I was so nervous to take a pregnancy test. But when I tested positive I was so happy. But then I got paranoid. I would not let my husband near me without a condom. What is he was actually HIV positive and he infects me and my baby? I shared my worries with my aunt and my sister. They thought I was being silly. They said – really he is the father, stop being dramatic!
But I could not. All I could think about was protecting my baby – and myself. Then I went to antenatal classes and we were told we had to test for HIV in pregnancy.
I was so scared. I took the test but I refused to hear the results. The sister was so kind and she was trying to calm me down and persuade me. But I was petrified. I thought if I was positive I would just want to die right there. I didn’t want to know.

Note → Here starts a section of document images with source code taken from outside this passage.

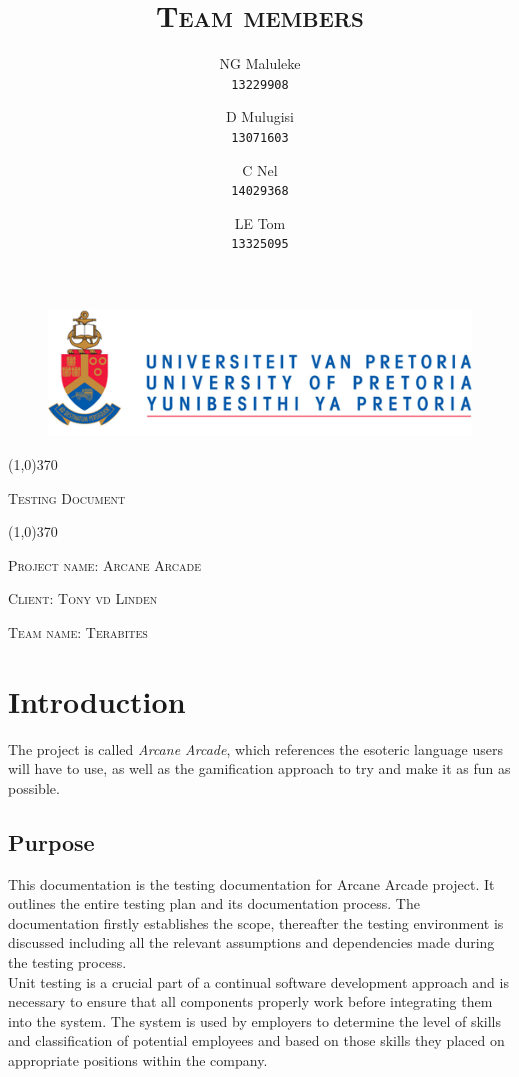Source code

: \documentclass[english]{article}
\title{\scshape\Large Team members}
\author{
	NG Maluleke\\
	\texttt{13229908}
	\and
	D Mulugisi\\
	\texttt{13071603}
	\and
	C Nel\\
	\texttt{14029368}
	\and
	LE Tom\\
	\texttt{13325095}
}
\begin{document}
	
	\begin{figure}
		\includegraphics[width=\linewidth]{up_logo.png}
	\end{figure}
	
	\begin{center}
	 \line(1,0){370}
	\\[0.2cm]
    {\scshape\Large Testing Document \par}
	\vspace{0.1cm}
	\line(1,0){370}
	\\[0.8cm]
	
	{\scshape\large Project name: Arcane Arcade\par}	
	\vspace{1cm}
	{\scshape\large Client: Tony vd Linden\par}
	\vspace{1cm}
	{\scshape\large Team name: Terabites\par}
	\vspace{1cm}
	{\let\newpage\relax\maketitle}
	\end{center}
	
	
	\newpage
	\tableofcontents

	\newpage
	
	\section{Introduction}
		 The project is called \textit{Arcane Arcade}, which references the esoteric language users will have to use, as well as the gamification approach to try and make it as fun as possible.

	
		
		\subsection{Purpose}
			
			This documentation is the testing documentation for Arcane Arcade project. It outlines the entire testing plan and its documentation process. The documentation firstly establishes the scope, thereafter the testing environment is discussed including all the relevant assumptions and dependencies made during the testing process.\\
			Unit testing is a crucial part of a continual software development approach and is necessary to ensure that all components properly work before integrating them into the system. The system is used by employers to determine the level of skills and classification of potential employees and based on those skills they placed on appropriate positions within the company.
			
\end{document}
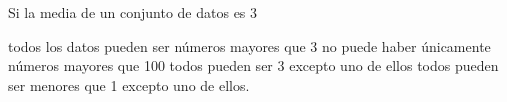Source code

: \documentclass[10pt,letterpaper,addpoints]{exam}
\begin{document}
\begin{multicols}{2}
\begin{questions}
\begin{oneparchoices}
\end{oneparchoices}
\question Si la media de un conjunto de datos es 3
\begin{choices}
\choice todos los datos pueden ser números mayores que 3
\CorrectChoice no puede haber únicamente números mayores que 100
\choice todos pueden ser 3 excepto uno de ellos
\choice todos pueden ser menores que 1 excepto uno de ellos.
\end{choices}








\end{questions}
\end{multicols}
\end{document}
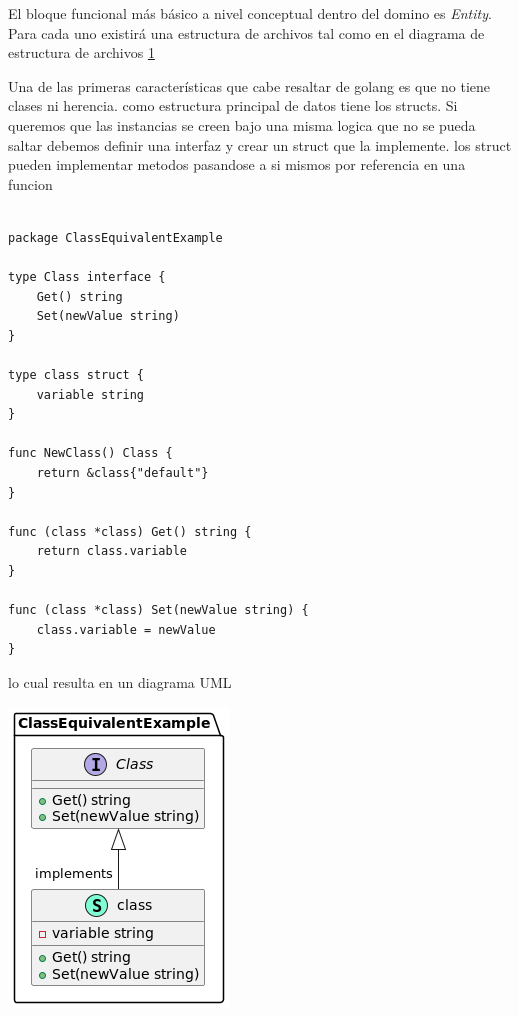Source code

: El bloque funcional más básico a nivel conceptual dentro del domino es \textit{Entity}. Para cada uno existirá una estructura de archivos tal como en el diagrama de estructura de archivos \ref{fig:folderEntity}

\begin{figure}[h]
    \caption{}
    \label{fig:folderEntity}
\end{figure}

Una de las primeras características que cabe resaltar de golang es que no tiene clases ni herencia. como estructura
principal de datos tiene los structs. Si queremos que las instancias se creen bajo una misma logica que no se pueda saltar
debemos definir una interfaz y crear un struct que la implemente. los struct pueden implementar metodos pasandose a si mismos por referencia en una funcion

\begin{lstlisting}[label={lst:lstlisting}]

package ClassEquivalentExample

type Class interface {
	Get() string
	Set(newValue string)
}

type class struct {
	variable string
}

func NewClass() Class {
	return &class{"default"}
}

func (class *class) Get() string {
	return class.variable
}

func (class *class) Set(newValue string) {
	class.variable = newValue
}

\end{lstlisting}

lo cual resulta en un diagrama UML

\includegraphics{part/memoria_descriptiva/ClassEquivalentInGolang}

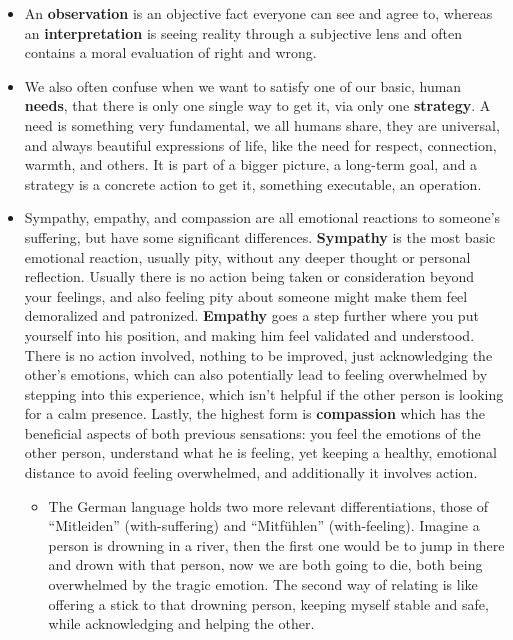 \begin{itemize}
\begin{itemize}
    \end{itemize}
    \item An \textbf{observation} is an objective fact everyone can see and agree to, whereas an \textbf{interpretation} is seeing reality through a subjective lens and often contains a moral evaluation of right and wrong.
    \item We also often confuse when we want to satisfy one of our basic, human \textbf{needs}, that there is only one single way to get it, via only one \textbf{strategy}.
    A need is something very fundamental, we all humans share, they are universal, and always beautiful expressions of life, like the need for respect, connection, warmth, and others.
    It is part of a bigger picture, a long-term goal, and a strategy is a concrete action to get it, something executable, an operation.
    \item Sympathy, empathy, and compassion are all emotional reactions to someone's suffering, but have some significant differences.
    \textbf{Sympathy} is the most basic emotional reaction, usually pity, without any deeper thought or personal reflection.
    Usually there is no action being taken or consideration beyond your feelings, and also feeling pity about someone might make them feel demoralized and patronized.
    \textbf{Empathy} goes a step further where you put yourself into his position, and making him feel validated and understood.
    There is no action involved, nothing to be improved, just acknowledging the other's emotions, which can also potentially lead to feeling overwhelmed by stepping into this experience, which isn't helpful if the other person is looking for a calm presence.
    Lastly, the highest form is \textbf{compassion} which has the beneficial aspects of both previous sensations: you feel the emotions of the other person, understand what he is feeling, yet keeping a healthy, emotional distance to avoid feeling overwhelmed, and additionally it involves action.
    \begin{itemize}
        \item The German language holds two more relevant differentiations, those of ``Mitleiden'' (with-suffering) and ``Mitfühlen'' (with-feeling).
        Imagine a person is drowning in a river, then the first one would be to jump in there and drown with that person, now we are both going to die, both being overwhelmed by the tragic emotion.
        The second way of relating is like offering a stick to that drowning person, keeping myself stable and safe, while acknowledging and helping the other.
    \end{itemize}
\end{itemize}


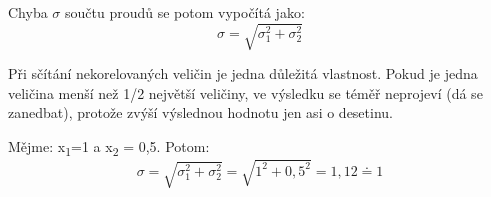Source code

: Chyba $\sigma$ součtu proudů se potom vypočítá jako:
\begin{equation}
\sigma = \sqrt{\sigma_{1}^{2}+\sigma_{2}^{2}}
\end{equation}

Při sčítání nekorelovaných veličin je jedna důležitá vlastnost. Pokud je jedna veličina menší než 1/2 největší veličiny, ve výsledku se téměř neprojeví (dá se zanedbat), protože zvýší výslednou hodnotu jen asi o desetinu.

Mějme: x\textsubscript{1}=1 a x\textsubscript{2} = 0,5. Potom:
\begin{equation}
\sigma = \sqrt{\sigma_{1}^{2}+\sigma_{2}^{2}}=\sqrt{1^{2}+0,5^{2}}=1,12\doteq 1
\end{equation}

Eventually the clinic called my partner to come. They didn’t know what else to do. He said… are you crazy! I’m at work. I got furious and I told him, ‘fine. Then I am going home and I am not going to get my results.’
So he came.
They gave us the results and they were negative.
All the drama for nothing. I felt like such a fool. But my mom told me its hormones making me crazy. Whatever. I do know that I am not having unprotected sex until I have given birth. And I am not sure I will ever again. I am not going through all that again.
Hormones or not.
Getting a positive result is a huge shock. Luckily this MAMA was negative. If you do test positive - take your time and get used to your result. Your clinic will give you free ARVs to keep both you and your baby safe. They will help an HIV+ mom have a negative baby.